- Born: 1982–1983
- Education: University of California, Davis (BA)
- Occupations: Journalist, interviewer
- Employer: The New Yorker

= Isaac Chotiner =

American journalist (born 1982/1983)

Isaac Chotiner (pronounced /'tʃɒtnər/ CHOT-nər; born 1981 or 1982) is an American journalist and interviewer, best known for his in-depth interviews with prominent political and cultural figures for The New Yorker. He has been recognized for his probing interviewing style, which often elicits revealing and unexpected responses from his subjects.

== Education ==
Chotiner initially attended the University of California, San Diego, before transferring to the University of California, Davis, in his sophomore year. While in college, he interned for U.S. Representative George Miller.

==Career==
After graduating from UC Davis, Chotiner worked for John Kerry's 2004 presidential campaign. He briefly worked at a polling firm and interned at the Washington Monthly before joining The New Republic in 2006 as a reporter-researcher, where he wrote on politics and culture and later became senior editor and ran the magazine's book section. Beginning in 2011, Chotiner was a contributor to Slate, becoming a staff writer in 2015. At Slate, he hosted the interview podcast "I Have to Ask" and wrote on a range of topics. Chotiner has also written for The Times, The Atlantic, The Washington Post, and The Wall Street Journal.

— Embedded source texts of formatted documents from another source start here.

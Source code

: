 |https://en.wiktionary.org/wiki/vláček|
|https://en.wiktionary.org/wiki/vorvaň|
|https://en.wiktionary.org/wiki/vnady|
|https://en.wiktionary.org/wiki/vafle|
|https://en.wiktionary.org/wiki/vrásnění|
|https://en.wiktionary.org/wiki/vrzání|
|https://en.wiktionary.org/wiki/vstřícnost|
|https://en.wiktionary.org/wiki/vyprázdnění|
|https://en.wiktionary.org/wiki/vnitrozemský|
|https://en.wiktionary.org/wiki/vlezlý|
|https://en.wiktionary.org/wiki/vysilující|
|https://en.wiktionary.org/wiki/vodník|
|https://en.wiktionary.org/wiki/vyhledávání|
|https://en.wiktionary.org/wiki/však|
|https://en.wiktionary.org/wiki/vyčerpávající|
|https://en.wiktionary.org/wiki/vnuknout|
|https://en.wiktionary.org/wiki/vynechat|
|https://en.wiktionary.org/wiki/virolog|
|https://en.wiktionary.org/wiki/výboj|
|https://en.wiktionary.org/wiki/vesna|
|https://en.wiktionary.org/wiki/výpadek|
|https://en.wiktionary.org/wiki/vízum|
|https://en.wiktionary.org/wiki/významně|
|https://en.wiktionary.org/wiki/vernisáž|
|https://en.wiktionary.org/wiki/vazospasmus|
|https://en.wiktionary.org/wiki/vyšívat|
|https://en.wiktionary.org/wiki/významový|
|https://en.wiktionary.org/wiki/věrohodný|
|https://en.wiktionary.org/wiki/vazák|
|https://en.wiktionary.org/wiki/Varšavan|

In 2018 Chotiner joined The New Yorker as a staff writer, where he became known for his in-depth interviews. His work has earned him a reputation for conducting interviews with a persistence that often causes subjects to cast an unflattering light on themselves. Notable subjects include Karine Jean-Pierre, Cass Sunstein, Alan Dershowitz, Bret Easton Ellis and John Mearsheimer. He has written extensively on the Israel-Palestine conflict, the Trump administration, and democracy in Europe.